# Koiteich-Umbau 2014



## fischifraenzy85 (27. Mai 2013)

Hallo zusammen,

ich stelle mich erstmal kurz vor. Mein Name ist Franziska, ich bin 27 Jahre und wohne in Bochum.

Mein Freund und ich haben einen Teich mit 5 Koi und 2 __ Shubunkin, Fläche derzeit ca. 7,5 qm und Inhalt rund 9000 L (Länge 5m x Breite ~1,5m x Tiefe 1,40m). Es waren vorher auch noch ca. 20 Goldfische drin, die sich rasend vermehrt hatten ... haben sie aber inzwischen einem Bekannten abgegeben, wegen deutlicher Überbelegung. :/
Das Ganze wurde vor meiner Zeit nach dem Prinzip angelegt: Erde raus - Folie rein - Wasser und Fische rein - fertig.
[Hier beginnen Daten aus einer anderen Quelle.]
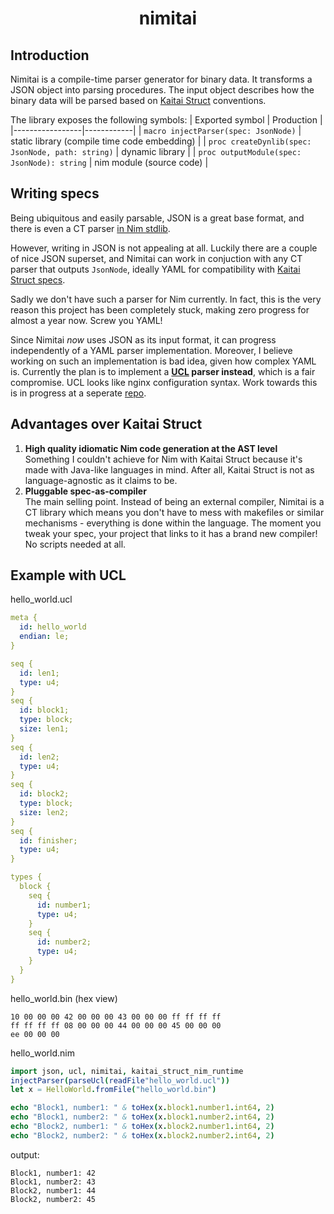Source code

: # <p align="center">nimitai</p>

## Introduction
Nimitai is a compile-time parser generator for binary data. It transforms a JSON object into parsing procedures. The input object describes how the binary data will be parsed based on [Kaitai Struct](https://kaitai.io/) conventions.

The library exposes the following symbols:
| Exported symbol | Production |
|-----------------|------------|
| `macro injectParser(spec: JsonNode)` | static library (compile time code embedding) |
| `proc createDynlib(spec: JsonNode, path: string)` | dynamic library |
| `proc outputModule(spec: JsonNode): string` | nim module (source code) |

## Writing specs
Being ubiquitous and easily parsable, JSON is a great base format, and there is even a CT parser [in Nim stdlib](https://nim-lang.org/docs/json.html).

However, writing in JSON is not appealing at all. Luckily there are a couple of nice JSON superset, and Nimitai can work in conjuction with any CT parser that outputs `JsonNode`, ideally YAML for compatibility with [Kaitai Struct specs](https://formats.kaitai.io/).

Sadly we don't have such a parser for Nim currently. In fact, this is the very reason this project has been completely stuck, making zero progress for almost a year now. Screw you YAML!  

Since Nimitai _now_ uses JSON as its input format, it can progress independently of a YAML parser implementation. Moreover, I believe working on such an implementation is bad idea, given how complex YAML is. Currently the plan is to implement a **[UCL](https://github.com/vstakhov/libucl) parser instead**, which is a fair compromise. UCL looks like nginx configuration syntax. Work towards this is in progress at a seperate [repo](https://github.com/sealmove/ucl).

## Advantages over Kaitai Struct
1. **High quality idiomatic Nim code generation at the AST level**  
Something I couldn't achieve for Nim with Kaitai Struct because it's made with Java-like languages in mind. After all, Kaitai Struct is not as language-agnostic as it claims to be.
2. **Pluggable spec-as-compiler**  
The main selling point. Instead of being an external compiler, Nimitai is a CT library which means you don't have to mess with makefiles or similar mechanisms - everything is done within the language. The moment you tweak your spec, your project that links to it has a brand new compiler! No scripts needed at all.

## Example with UCL

hello_world.ucl
```yaml
meta {
  id: hello_world
  endian: le;
}

seq {
  id: len1;
  type: u4;
}
seq {
  id: block1;
  type: block;
  size: len1;
}
seq {
  id: len2;
  type: u4;
}
seq {
  id: block2;
  type: block;
  size: len2;
}
seq {
  id: finisher;
  type: u4;
}

types {
  block {
    seq {
      id: number1;
      type: u4;
    }
    seq {
      id: number2;
      type: u4;
    }
  }
}
```

hello_world.bin (hex view)
```bin
10 00 00 00 42 00 00 00 43 00 00 00 ff ff ff ff
ff ff ff ff 08 00 00 00 44 00 00 00 45 00 00 00
ee 00 00 00
```
hello_world.nim
```nim
import json, ucl, nimitai, kaitai_struct_nim_runtime
injectParser(parseUcl(readFile"hello_world.ucl"))
let x = HelloWorld.fromFile("hello_world.bin")

echo "Block1, number1: " & toHex(x.block1.number1.int64, 2)
echo "Block1, number2: " & toHex(x.block1.number2.int64, 2)
echo "Block2, number1: " & toHex(x.block2.number1.int64, 2)
echo "Block2, number2: " & toHex(x.block2.number2.int64, 2)
```
output:
```
Block1, number1: 42
Block1, number2: 43
Block2, number1: 44
Block2, number2: 45
```
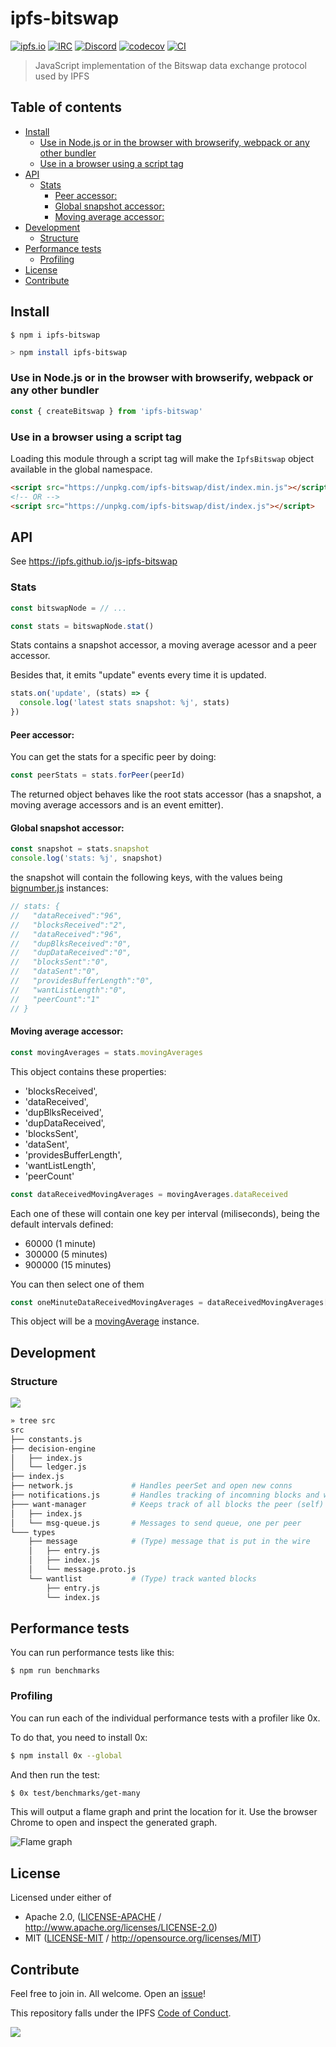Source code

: # ipfs-bitswap <!-- omit in toc -->

[![ipfs.io](https://img.shields.io/badge/project-IPFS-blue.svg?style=flat-square)](http://ipfs.io)
[![IRC](https://img.shields.io/badge/freenode-%23ipfs-blue.svg?style=flat-square)](http://webchat.freenode.net/?channels=%23ipfs)
[![Discord](https://img.shields.io/discord/806902334369824788?style=flat-square)](https://discord.gg/ipfs)
[![codecov](https://img.shields.io/codecov/c/github/ipfs/js-ipfs-bitswap.svg?style=flat-square)](https://codecov.io/gh/ipfs/js-ipfs-bitswap)
[![CI](https://img.shields.io/github/workflow/status/ipfs/js-ipfs-bitswap/test%20&%20maybe%20release/master?style=flat-square)](https://github.com/ipfs/js-ipfs-bitswap/actions/workflows/js-test-and-release.yml)

> JavaScript implementation of the Bitswap data exchange protocol used by IPFS

## Table of contents <!-- omit in toc -->

- [Install](#install)
  - [Use in Node.js or in the browser with browserify, webpack or any other bundler](#use-in-nodejs-or-in-the-browser-with-browserify-webpack-or-any-other-bundler)
  - [Use in a browser using a script tag](#use-in-a-browser-using-a-script-tag)
- [API](#api)
  - [Stats](#stats)
    - [Peer accessor:](#peer-accessor)
    - [Global snapshot accessor:](#global-snapshot-accessor)
    - [Moving average accessor:](#moving-average-accessor)
- [Development](#development)
  - [Structure](#structure)
- [Performance tests](#performance-tests)
  - [Profiling](#profiling)
- [License](#license)
- [Contribute](#contribute)

## Install

```console
$ npm i ipfs-bitswap
```

```bash
> npm install ipfs-bitswap
```

### Use in Node.js or in the browser with browserify, webpack or any other bundler

```js
const { createBitswap } from 'ipfs-bitswap'
```

### Use in a browser using a script tag

Loading this module through a script tag will make the `IpfsBitswap` object available in the global namespace.

```html
<script src="https://unpkg.com/ipfs-bitswap/dist/index.min.js"></script>
<!-- OR -->
<script src="https://unpkg.com/ipfs-bitswap/dist/index.js"></script>
```

## API

See <https://ipfs.github.io/js-ipfs-bitswap>

### Stats

```js
const bitswapNode = // ...

const stats = bitswapNode.stat()
```

Stats contains a snapshot accessor, a moving average acessor and a peer accessor.

Besides that, it emits "update" events every time it is updated.

```js
stats.on('update', (stats) => {
  console.log('latest stats snapshot: %j', stats)
})
```

#### Peer accessor:

You can get the stats for a specific peer by doing:

```js
const peerStats = stats.forPeer(peerId)
```

The returned object behaves like the root stats accessor (has a snapshot, a moving average accessors and is an event emitter).

#### Global snapshot accessor:

```js
const snapshot = stats.snapshot
console.log('stats: %j', snapshot)
```

the snapshot will contain the following keys, with the values being [bignumber.js](https://github.com/MikeMcl/bignumber.js#readme) instances:

```js
// stats: {
//   "dataReceived":"96",
//   "blocksReceived":"2",
//   "dataReceived":"96",
//   "dupBlksReceived":"0",
//   "dupDataReceived":"0",
//   "blocksSent":"0",
//   "dataSent":"0",
//   "providesBufferLength":"0",
//   "wantListLength":"0",
//   "peerCount":"1"
// }
```

#### Moving average accessor:

```js
const movingAverages = stats.movingAverages
```

This object contains these properties:

- 'blocksReceived',
- 'dataReceived',
- 'dupBlksReceived',
- 'dupDataReceived',
- 'blocksSent',
- 'dataSent',
- 'providesBufferLength',
- 'wantListLength',
- 'peerCount'

```js
const dataReceivedMovingAverages = movingAverages.dataReceived
```

Each one of these will contain one key per interval (miliseconds), being the default intervals defined:

- 60000 (1 minute)
- 300000 (5 minutes)
- 900000 (15 minutes)

You can then select one of them

```js
const oneMinuteDataReceivedMovingAverages = dataReceivedMovingAverages[60000]
```

This object will be a [movingAverage](https://github.com/pgte/moving-average#readme) instance.

## Development

### Structure

![](/img/architecture.png)

```sh
» tree src
src
├── constants.js
├── decision-engine
│   ├── index.js
│   └── ledger.js
├── index.js
├── network.js             # Handles peerSet and open new conns
├── notifications.js       # Handles tracking of incomning blocks and wants/unwants.
├─── want-manager          # Keeps track of all blocks the peer (self) wants
│   ├── index.js
│   └── msg-queue.js       # Messages to send queue, one per peer
└─── types
    ├── message            # (Type) message that is put in the wire
    │   ├── entry.js
    │   ├── index.js
    │   └── message.proto.js
    └── wantlist           # (Type) track wanted blocks
        ├── entry.js
        └── index.js
```

## Performance tests

You can run performance tests like this:

    $ npm run benchmarks

### Profiling

You can run each of the individual performance tests with a profiler like 0x.

To do that, you need to install 0x:

```bash
$ npm install 0x --global
```

And then run the test:

```bash
$ 0x test/benchmarks/get-many
```

This will output a flame graph and print the location for it.
Use the browser Chrome to open and inspect the generated graph.

![Flame graph](https://ipfs.io/ipfs/QmVbyLgYfkLewNtzTAFwAEMmP2hTJgs8sSqsRTBNBjyQ1y)

## License

Licensed under either of

- Apache 2.0, ([LICENSE-APACHE](LICENSE-APACHE) / <http://www.apache.org/licenses/LICENSE-2.0>)
- MIT ([LICENSE-MIT](LICENSE-MIT) / <http://opensource.org/licenses/MIT>)

## Contribute

Feel free to join in. All welcome. Open an [issue](https://github.com/ipfs/js-ipfs-unixfs-importer/issues)!

This repository falls under the IPFS [Code of Conduct](https://github.com/ipfs/community/blob/master/code-of-conduct.md).

[![](https://cdn.rawgit.com/jbenet/contribute-ipfs-gif/master/img/contribute.gif)](https://github.com/ipfs/community/blob/master/CONTRIBUTING.md)
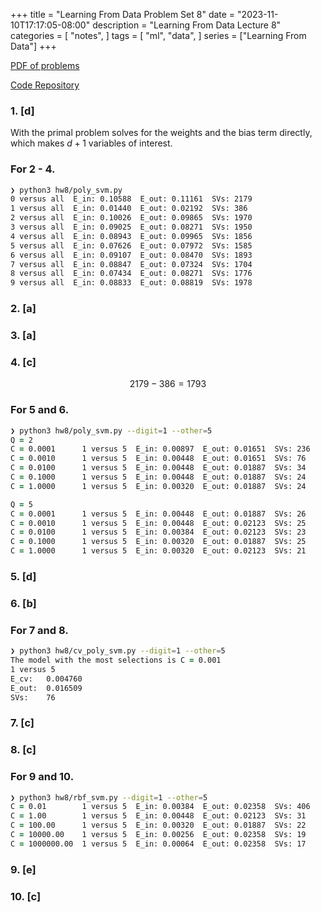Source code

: +++
title = "Learning From Data Problem Set 8"
date = "2023-11-10T17:17:05-08:00"
description = "Learning From Data Lecture 8"
categories = [ "notes", ]
tags = [ "ml", "data", ]
series = ["Learning From Data"]
+++

[PDF of problems](https://work.caltech.edu/homework/hw8.pdf)

[Code Repository](https://github.com/lienzhuzhu/lfd)


### 1. [d]

With the primal problem solves for the weights and the bias term directly, which makes $d+1$ variables of interest.


### For 2 - 4.
```zsh
❯ python3 hw8/poly_svm.py
0 versus all  E_in: 0.10588  E_out: 0.11161  SVs: 2179
1 versus all  E_in: 0.01440  E_out: 0.02192  SVs: 386
2 versus all  E_in: 0.10026  E_out: 0.09865  SVs: 1970
3 versus all  E_in: 0.09025  E_out: 0.08271  SVs: 1950
4 versus all  E_in: 0.08943  E_out: 0.09965  SVs: 1856
5 versus all  E_in: 0.07626  E_out: 0.07972  SVs: 1585
6 versus all  E_in: 0.09107  E_out: 0.08470  SVs: 1893
7 versus all  E_in: 0.08847  E_out: 0.07324  SVs: 1704
8 versus all  E_in: 0.07434  E_out: 0.08271  SVs: 1776
9 versus all  E_in: 0.08833  E_out: 0.08819  SVs: 1978
```

### 2. [a]

### 3. [a]

### 4. [c]

$$
2179 - 386 = 1793
$$


### For 5 and 6.
```zsh
❯ python3 hw8/poly_svm.py --digit=1 --other=5
Q = 2
C = 0.0001      1 versus 5  E_in: 0.00897  E_out: 0.01651  SVs: 236
C = 0.0010      1 versus 5  E_in: 0.00448  E_out: 0.01651  SVs: 76
C = 0.0100      1 versus 5  E_in: 0.00448  E_out: 0.01887  SVs: 34
C = 0.1000      1 versus 5  E_in: 0.00448  E_out: 0.01887  SVs: 24
C = 1.0000      1 versus 5  E_in: 0.00320  E_out: 0.01887  SVs: 24

Q = 5
C = 0.0001      1 versus 5  E_in: 0.00448  E_out: 0.01887  SVs: 26
C = 0.0010      1 versus 5  E_in: 0.00448  E_out: 0.02123  SVs: 25
C = 0.0100      1 versus 5  E_in: 0.00384  E_out: 0.02123  SVs: 23
C = 0.1000      1 versus 5  E_in: 0.00320  E_out: 0.01887  SVs: 25
C = 1.0000      1 versus 5  E_in: 0.00320  E_out: 0.02123  SVs: 21
```

### 5. [d]

### 6. [b]


### For 7 and 8.
```zsh
❯ python3 hw8/cv_poly_svm.py --digit=1 --other=5
The model with the most selections is C = 0.001
1 versus 5
E_cv:   0.004760
E_out:  0.016509
SVs:    76
```

### 7. [c]

### 8. [c]


### For 9 and 10.
```zsh
❯ python3 hw8/rbf_svm.py --digit=1 --other=5
C = 0.01        1 versus 5  E_in: 0.00384  E_out: 0.02358  SVs: 406
C = 1.00        1 versus 5  E_in: 0.00448  E_out: 0.02123  SVs: 31
C = 100.00      1 versus 5  E_in: 0.00320  E_out: 0.01887  SVs: 22
C = 10000.00    1 versus 5  E_in: 0.00256  E_out: 0.02358  SVs: 19
C = 1000000.00  1 versus 5  E_in: 0.00064  E_out: 0.02358  SVs: 17
```

### 9. [e]

### 10. [c]
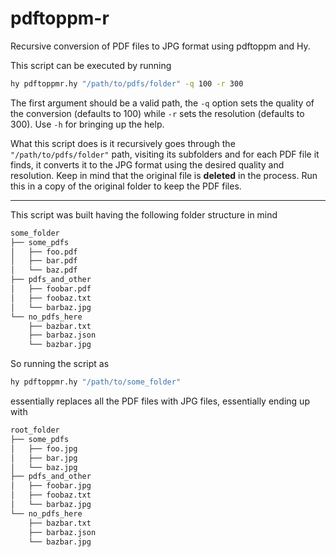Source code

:# pdftoppm-r
Recursive conversion of PDF files to JPG format using pdftoppm and Hy.

This script can be executed by running

``` sh
hy pdftoppmr.hy "/path/to/pdfs/folder" -q 100 -r 300
```

The first argument should be a valid path, the `-q` option sets the quality of
the conversion (defaults to 100) while `-r` sets the resolution (defaults to
300). Use `-h` for bringing up the help.

What this script does is it recursively goes through the
`"/path/to/pdfs/folder"` path, visiting its subfolders and for each PDF file it
finds, it converts it to the JPG format using the desired quality and
resolution. Keep in mind that the original file is **deleted** in the process.
Run this in a copy of the original folder to keep the PDF files.

---

This script was built having the following folder structure in mind

``` sh
some_folder
├── some_pdfs
│   ├── foo.pdf
│   ├── bar.pdf
│   └── baz.pdf
├── pdfs_and_other
│   ├── foobar.pdf
│   ├── foobaz.txt
│   └── barbaz.jpg
└── no_pdfs_here
    ├── bazbar.txt
    ├── barbaz.json
    └── bazbar.jpg
```

So running the script as

``` sh
hy pdftoppmr.hy "/path/to/some_folder"
```

essentially replaces all the PDF files with JPG files, essentially ending up
with

``` sh
root_folder
├── some_pdfs
│   ├── foo.jpg
│   ├── bar.jpg
│   └── baz.jpg
├── pdfs_and_other
│   ├── foobar.jpg
│   ├── foobaz.txt
│   └── barbaz.jpg
└── no_pdfs_here
    ├── bazbar.txt
    ├── barbaz.json
    └── bazbar.jpg
```
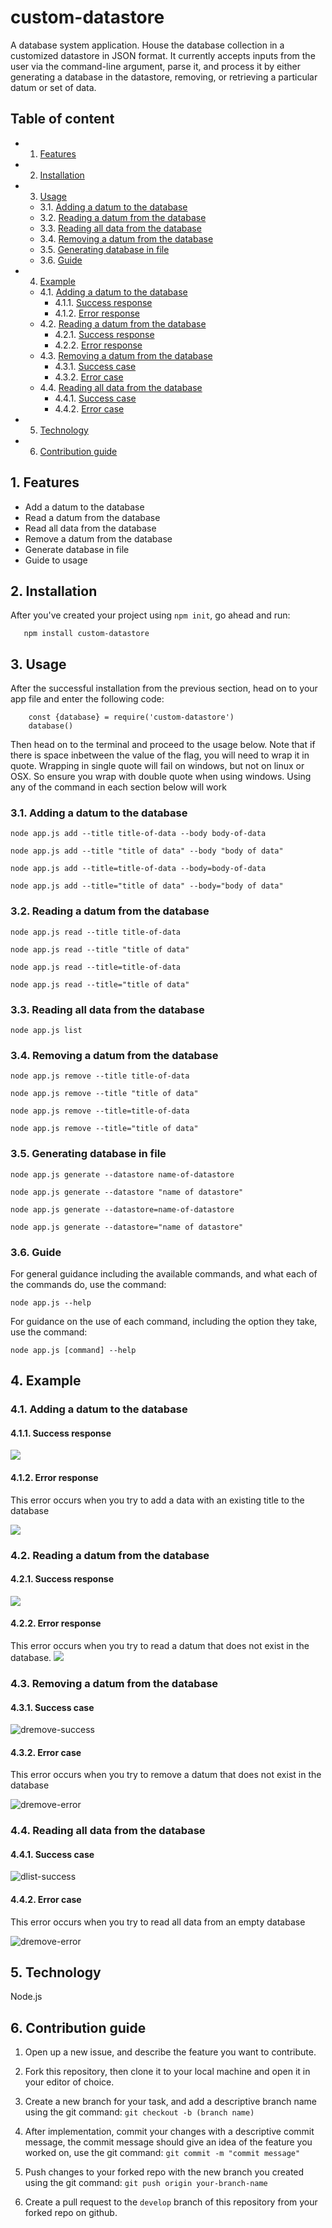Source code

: <!-- vscode-markdown-toc -->
# custom-datastore
A database system application. House the database collection in a customized datastore in JSON format. It currently accepts inputs from the user via the command-line argument, parse it, and process it by either generating a database in the datastore, removing, or retrieving a particular datum or set of data.
## Table of content
* 1. [Features](#Features)
* 2. [Installation](#Installation)
* 3. [Usage](#Usage)
	* 3.1. [ Adding a datum to the database](#Addingadatumtothedatabase)
	* 3.2. [Reading a datum from the database](#Readingadatumfromthedatabase)
	* 3.3. [Reading all data from the database](#Readingalldatafromthedatabase)
	* 3.4. [Removing a datum from the database](#Removingadatumfromthedatabase)
	* 3.5. [Generating database in file](#Generatingdatabaseinfile)
	* 3.6. [Guide](#Guide)
* 4. [Example](#Example)
	* 4.1. [ Adding a datum to the database](#Addingadatumtothedatabase-1)
		* 4.1.1. [Success response](#Successresponse)
		* 4.1.2. [Error response](#Errorresponse)
	* 4.2. [Reading a datum from the database](#Readingadatumfromthedatabase-1)
		* 4.2.1. [Success response](#Successresponse-1)
		* 4.2.2. [Error response](#Errorresponse-1)
	* 4.3. [Removing a datum from the database](#Removingadatumfromthedatabase-1)
		* 4.3.1. [Success case](#Successcase)
		* 4.3.2. [Error case](#Errorcase)
	* 4.4. [Reading all data from the database](#Readingalldatafromthedatabase-1)
		* 4.4.1. [Success case](#Successcase-1)
		* 4.4.2. [Error case](#Errorcase-1)
* 5. [Technology](#Technology)
* 6. [Contribution guide](#Contributionguide)

<!-- vscode-markdown-toc-config
	numbering=true
	autoSave=true
	/vscode-markdown-toc-config -->
<!-- /vscode-markdown-toc -->
##  1. <a name='Features'></a>Features
* Add a datum to the database
* Read a datum from the database
* Read all data from the database
* Remove a datum from the database
* Generate database in file
* Guide to usage
##  2. <a name='Installation'></a>Installation
After you've created your project using `npm init`, go ahead and run:
 ```
 	npm install custom-datastore
 ```
##  3. <a name='Usage'></a>Usage
After the successful installation from the previous section, head on to your app file and enter the following code:
```
	const {database} = require('custom-datastore')
   	database()
```
 Then head on to the terminal and proceed to the usage below. Note that if there is space inbetween the value of the flag, you will need to wrap it in quote. Wrapping in single quote will fail on windows, but not on linux or OSX. So ensure you wrap with double quote when using windows. Using any of the command in each section below will work
###  3.1. <a name='Addingadatumtothedatabase'></a> Adding a datum to the database
`node app.js add --title title-of-data --body body-of-data`

`node app.js add --title "title of data" --body "body of data"`

`node app.js add --title=title-of-data --body=body-of-data`

`node app.js add --title="title of data" --body="body of data"`
###  3.2. <a name='Readingadatumfromthedatabase'></a>Reading a datum from the database
`node app.js read --title title-of-data`

`node app.js read --title "title of data"`

`node app.js read --title=title-of-data`

`node app.js read --title="title of data"`
###  3.3. <a name='Readingalldatafromthedatabase'></a>Reading all data from the database
`node app.js list`
###  3.4. <a name='Removingadatumfromthedatabase'></a>Removing a datum from the database
`node app.js remove --title title-of-data`

`node app.js remove --title "title of data"`

`node app.js remove --title=title-of-data`

`node app.js remove --title="title of data"`
###  3.5. <a name='Generatingdatabaseinfile'></a>Generating database in file
`node app.js generate --datastore name-of-datastore`

`node app.js generate --datastore "name of datastore"`

`node app.js generate --datastore=name-of-datastore`

`node app.js generate --datastore="name of datastore"`
###  3.6. <a name='Guide'></a>Guide
For general guidance including the available commands, and what each of the commands do, use the command:

`node app.js --help`

For guidance on the use of each command, including the option they take, use the command:

`node app.js [command] --help`
##  4. <a name='Example'></a>Example
###  4.1. <a name='Addingadatumtothedatabase-1'></a> Adding a datum to the database
####  4.1.1. <a name='Successresponse'></a>Success response
![](../../../Pictures/d-add-success.JPG)
####  4.1.2. <a name='Errorresponse'></a>Error response
This error occurs when you try to add a data with an existing title to the database

![](../../../Pictures/d-add-error.JPG)
###  4.2. <a name='Readingadatumfromthedatabase-1'></a>Reading a datum from the database
####  4.2.1. <a name='Successresponse-1'></a>Success response
![](../../../Pictures/d-read-success.JPG)
####  4.2.2. <a name='Errorresponse-1'></a>Error response
This error occurs when you try to read a datum that does not exist in the database.
![](../../../Pictures/d-read-error.JPG)
###  4.3. <a name='Removingadatumfromthedatabase-1'></a>Removing a datum from the database
####  4.3.1. <a name='Successcase'></a>Success case
![dremove-success](https://user-images.githubusercontent.com/46408547/198501059-53bc96c7-8c45-4e87-b02d-6a81238b7448.JPG)
####  4.3.2. <a name='Errorcase'></a>Error case
This error occurs when you try to remove a datum that does not exist in the database

![dremove-error](https://user-images.githubusercontent.com/46408547/198501354-3eb05ca3-231a-42bb-8c0d-a348a28e20bc.JPG)
###  4.4. <a name='Readingalldatafromthedatabase-1'></a>Reading all data from the database
####  4.4.1. <a name='Successcase-1'></a>Success case
![dlist-success](https://user-images.githubusercontent.com/46408547/198501679-cb02edf4-e775-46c1-a8a7-af2600ad95a4.JPG)
####  4.4.2. <a name='Errorcase-1'></a>Error case
This error occurs when you try to read all data from an empty database

![dremove-error](https://user-images.githubusercontent.com/46408547/198565531-01a76fbe-e341-4cc1-b452-68ad1a842991.JPG)
##  5. <a name='Technology'></a>Technology
Node.js
##  6. <a name='Contributionguide'></a>Contribution guide
1. Open up a new issue, and describe the feature you want to contribute.
 
2. Fork this repository, then clone it to your local machine and open it in your editor of choice.

4. Create a new branch for your task, and add a descriptive branch name using the git command: `git checkout -b (branch name)`

5. After implementation, commit your changes with a descriptive commit message, the commit message should give an idea of the feature you worked on, use the git command: `git commit -m "commit message"`

6. Push changes to your forked repo with the new branch you created using the git command: `git push origin your-branch-name`

7. Create a pull request to the `develop` branch of this repository from your forked repo on github.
In einer Kombination aus mangelnder Vorbereitung und schlechter Beratung ist das Gewässer dann für Koi auch viel zu wenig tief geworden (wie ich hier inzwischen gelernt habe) - aber bisher haben sie zumindest überlebt.

Wie auch immer, ich hab mir jetzt mal einige Gedanken dazu gemacht und mich hier belesen. Es steht fest: nächstes Jahr soll der Teich umgebaut werden inkl. Schwerkraftfilterung Marke Eigenbau (sind beide handwerklich ganz geschickt ;-) ).

Folgendes soll das Endergebnis sein:
Länge 4,5m (also etwas kürzer für mehr Platz im Filterschacht)
Breite 3,5-4m
Tiefe 1,8m
Fläche 18qm
Inhalt 32.000L
keine Heizung; DN 110 Verrohrung; Schmutzwasserkammer ist nötig, da kein direkter Zugang zum Kanal möglich ist;

Hier mal die Bilder dazu:
   

Filter:
1. selbstgebauter Siebfilter (Regentonne eckig 300L) über den auch der Skimmer läuft (zwei getrennte Schächte, aber ein Sieb)
2. IBC Container 1000L, mit bewegter Helix 400L
3. Pumpenkammer (Regentonne eckig 300L)
4. Pflanzenfilter (ca. Länge 3m x Breite 1m x Tiefe 0,6m); steht oberhalb des Teichniveaus und soll per Schwerkraft in den Teich zurückfliesen
5. Schmutzwasserkammer (Regentonne eckig 300L)

Und jetzt meine Fragen:
a) generell eure Meinung?
b) Was haltet ihr davon, für den Winter einen extra Ablauf zu machen?
c) Kann ich den Rücklauf auch im Winter über den Pflanzenfilter machen, oder ist ein extra rücklauf ca. 40cm unter Wasseroberfläche besser?
d) Reicht ein Bodenablauf?
e) Krieg ich genug Zug auf den geplanten Rohrskimmer, wenn ich ihn zwar in den Sifi integriere, aber eine eigene Kammer dafür baue (ohne Pumpe)?
f) Sehe ich das richtig, dass ich meinem Plan nach zwei Pumpen brauche, nämlich im Sifi um den IBC zu befüllen und in der Pumpenkammer, die den Pflanzenfilter füllt?
g) Welche Pumpenleistung brauche ich für die Teichgröße? 2x 15.000??
h) Sind 400L bewegte Helix im IBC genug?
i) Und vorerst die letzte: Hat jemand eine Bauanleitung für einen Schwerkraft-Siebfilter? Bin da bisher noch nciht wirklich fündig geworden ...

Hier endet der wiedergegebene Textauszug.